A Short History of Argentine Economics
In the early 1900s, the future of Argentina appeared promising. Just this mere century ago, Argentina rivaled an upstart and industrializing United States, as both rode the first wave of globalization in the 20th century. Its economy, facilitated by livestock exports to Europe and the labor of immigrants from Europe, entered World War I among the ten largest in the world, and its average per capita income was vastly superior to that of Italy, Portugal, and Spain. The idea that the Argentine economy would see anything less than an absolute boom given its potential at the time would seem to have been unbelievable.
Yet the economy is worse off today than it was in 1913. While the early 1900s were a tremendous time to be a farmer in the Americas, it would not last forever. When the United States followed the British model of industrialization, it was set up to take advantage of the new economy while its Argentine counterpart, still dependent on borrowing foreign cash to distribute beef to foreign markets, was not. As soon as 1930, meat exports to continental Europe had decreased by two-thirds from their 1924 level.
The Great Depression further exacerbated things. Between 1929 and 1932, the country’s gross domestic product (GDP) fell by 25 percent. Yet the elite political class in Argentina, with its deep distrust of government intervention in the market, refrained from taking the dramatic social-democratic actions that were undertaken by American president Franklin Delano Roosevelt and the economy continued its decline.
The controversial reign of Juan Perón presented a mixed bag for Argentina later. From 1945 to 1955, the Perón administration nationalized key industries, such as the Central Bank and the railways, and instituted generous social welfare policies. Inflation rose and persisted, averaging 26 percent from 1944 to 1974, but the modest GDP growth the country experienced during this time was quite well-distributed. Enforcement of minimum wage laws and the expansion of health insurance programs led to increases in real wages and the development of the largest and most unionized middle class in South America at the time. By the time the military dictatorship of 1976-1983 left office, the labor rights instituted by Perón were wiped out and the anti-democratic behaviors he engaged in were further legitimized.
What followed over the next few decades was a period of neoliberal, market-based reforms that focused on opening Argentina to the global economy via agricultural exports and drastically reducing spending in accordance with the recommendations of the International Monetary Fund (IMF). Each time this path was undertaken, the results were disastrous, with foreign debt accumulating and increased poverty and unemployment. The worst of these crises came in 2001; after the economy contracted by 15 percent in less than two years, more than half the population fell into poverty, and the country defaulted on almost $100 billion in foreign debt.

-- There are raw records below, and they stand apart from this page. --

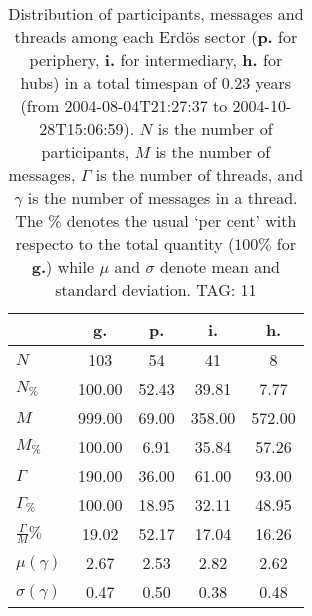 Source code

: \begin{table}[h!]
\begin{center}
\begin{tabular}{| l || c | c | c | c |}\hline
 & {\bf g.} & {\bf p.} & {\bf i.} & {\bf h.} \\\hline\hline
$N$ & 103  & 54  & 41  & 8 \\
$N_{\%}$ & 100.00  & 52.43  & 39.81  & 7.77 \\\hline
$M$ & 999.00  & 69.00  & 358.00  & 572.00 \\
$M_{\%}$ & 100.00  & 6.91  & 35.84  & 57.26 \\\hline
$\Gamma$ & 190.00  & 36.00  & 61.00  & 93.00 \\
$\Gamma_{\%}$ & 100.00  & 18.95  & 32.11  & 48.95 \\\hline
$\frac{\Gamma}{M}\%$ & 19.02  & 52.17  & 17.04  & 16.26 \\
$\mu(\gamma)$ & 2.67  & 2.53  & 2.82  & 2.62 \\
$\sigma(\gamma)$ & 0.47  & 0.50  & 0.38  & 0.48 \\\hline
\end{tabular}
\caption{Distribution of participants, messages and threads among each Erd\"os sector ({\bf p.} for periphery, {\bf i.} for intermediary, 
    {\bf h.} for hubs) in a total timespan of 0.23 years (from 2004-08-04T21:27:37 to 2004-10-28T15:06:59). $N$ is the number of participants, $M$ is the number of messages, $\Gamma$ is the number of threads, and $\gamma$ is the number of messages in a thread.
    The \% denotes the usual `per cent' with respecto to the total quantity ($100\%$ for {\bf g.})
    while $\mu$ and $\sigma$ denote mean and standard deviation. TAG: 11}
\end{center}
\end{table} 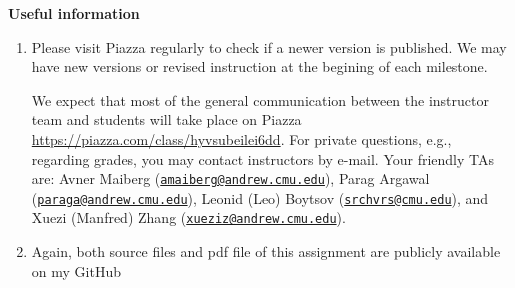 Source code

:\documentclass[oneside]{memoir}
\begin{document}
\begin{titlingpage}
\begin{minipage}{1.2\textwidth}
\begin{comment}
\verb|**/*.java| and \verb|**/*.yaml| tell you that you don't need to flatten
your folder hierarchy, instead we encourage you to place your Java codes in the
right package, and similarly, you can create subfolders for different types of
descriptors, e.g., \verb|src/main/resources/hellobioqa/teamXX/keyterm| for all
the descriptors related to keyterm extraction task.

Actually, once you specify the main yaml descriptor of pipeline to the
\texttt{ECDDriver}, you can have your own entry point to the system. However, if
you want to use \texttt{launches/hellobioqa.launch} file to run the pipeline,
you should consider \texttt{src/main/resources/hellobioqa/hellobioqa.yaml} as
your main yaml. When we evaluate your codes, we will run a different main yaml
to bundle all your components, all the components declared in your
\texttt{hellobioqa.yaml} will be used.
\item \textbf{Comments, Javadocs, and documentations:} They are still important
if you want us and other users to better understand your code. (Remember: we
will become your customer when we run the big experiment.)

\end{enumerate}
\end{comment}
\end{minipage}
\hspace{-0.1\textwidth}

\hspace{-0.1\textwidth}
\begin{minipage}{1.2\textwidth}
 
\textbf{Useful information}
\begin{enumerate}

\item Please visit Piazza regularly to check if a newer version is published. We may have new versions or revised instruction at the begining of
each milestone.

We expect that most of the general communication between the instructor team and students will take place on Piazza
\url{https://piazza.com/class/hyvsubeilei6dd}.
For private questions, e.g., regarding grades, you may contact instructors by e-mail.
Your friendly TAs are:
Avner Maiberg (\href{mailto:amaiberg@andrew.cmu.edu}{\nolinkurl{amaiberg@andrew.cmu.edu}}), 
Parag Argawal (\href{mailto:paraga@andrew.cmu.edu}{\nolinkurl{paraga@andrew.cmu.edu}}), 
Leonid (Leo) Boytsov (\href{mailto:srchvrs@cmu.edu}{\nolinkurl{srchvrs@cmu.edu}}), and 
Xuezi (Manfred) Zhang (\href{mailto:xueziz@andrew.cmu.edu}{\nolinkurl{xueziz@andrew.cmu.edu}}).
\item Again, both source files and pdf file of this assignment are
publicly available on my GitHub
     

\end{enumerate}
\end{minipage}
\end{titlingpage}
\end{document}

The election of Macri, a businessman and former president of legendary football club Boca Juniors, energized conservative hopes for economic recovery. Yet as his presidency comes to a close, it is evident that no such economic recovery manifested. Even after he instituted market-oriented reforms, anxiety among foreign investors mounted, and ultimately, foreign capital dried up. He piled on foreign debt and sought the largest bailout in the history of the IMF, some five times the size of the package approved to stave off economic collapse in Egypt. With budget cuts constricting economic growth and equality, GDP is expected to decrease by three percent while the very inflation he sought to curb has increased to over 55 percent, a higher number than any other country in Latin America besides Venezuela. Furthermore, Fitch, one of the Big Three American credit rating agencies, changed Argentina’s credit rating from B to CCC, indicating a significant increase in financial precarity. Once a safe bet for economic development, Argentina is now in full free-fall.
Persistent Challenges: Corruption and Weak Institutions
At the root of Argentina’s economic issues are its struggles with corruption and unstable democratic and economic institutions. Declining faith in government and institutions like the central bank and the judiciary have sustained the country’s state of crisis. Despite the common umbrella of Peronism, the members of the political movement were fiercely divided. Perón himself deemed left-wing Peronists immature and enlisted his right-wing guerrilla allies to target them. This manifested in the fascist Minister of Social Welfare Jóse López Rega forming the Triple-A alliance, a far-right death squad that carried out acts of terrorism against moderate and left-wing opponents of the regime. Furthermore, in its later days, the Perón regime began detaining people indefinitely without a trial, a drastic shift in human rights in Argentina. With dissent stifled and liberal values like human rights cascading off the Argentine political map, faith in democracy reached a low point. This would be exacerbated by the U.S.-backed military coup that installed a military dictatorship from 1976 to 1983. While approval of the military and more independent civil-military relations was previously high, the human rights abuses (torture and forced disappearances) carried out by the military during the period known as the Dirty War (or the “Época de los desaparecidos”) resulted in a decline in approval of these hallmarks of democratic states and democracy itself. But broad disapproval of liberal values alone does not explain the instability and lack of sufficient development in Argentina. Corruption continues to be a major issue impeding development. Nowhere is this more evident than in the judiciary, which is independent of both politics and outside interference in name only. Odeberecht, the Brazilian construction company in the midst of a multinational bribery scandal (including an estimated $35 million in bribes paid in Argentina, including donating millions to Macri’s campaign), has faced almost no legal recourse. When state-owned enterprises were privatized in the 1990s by President Carlos Menem, fraud and kickbacks were an open secret. Yet today, Menem is a legislator, not a prisoner. Impunity is the norm rather than something that is to be avoided.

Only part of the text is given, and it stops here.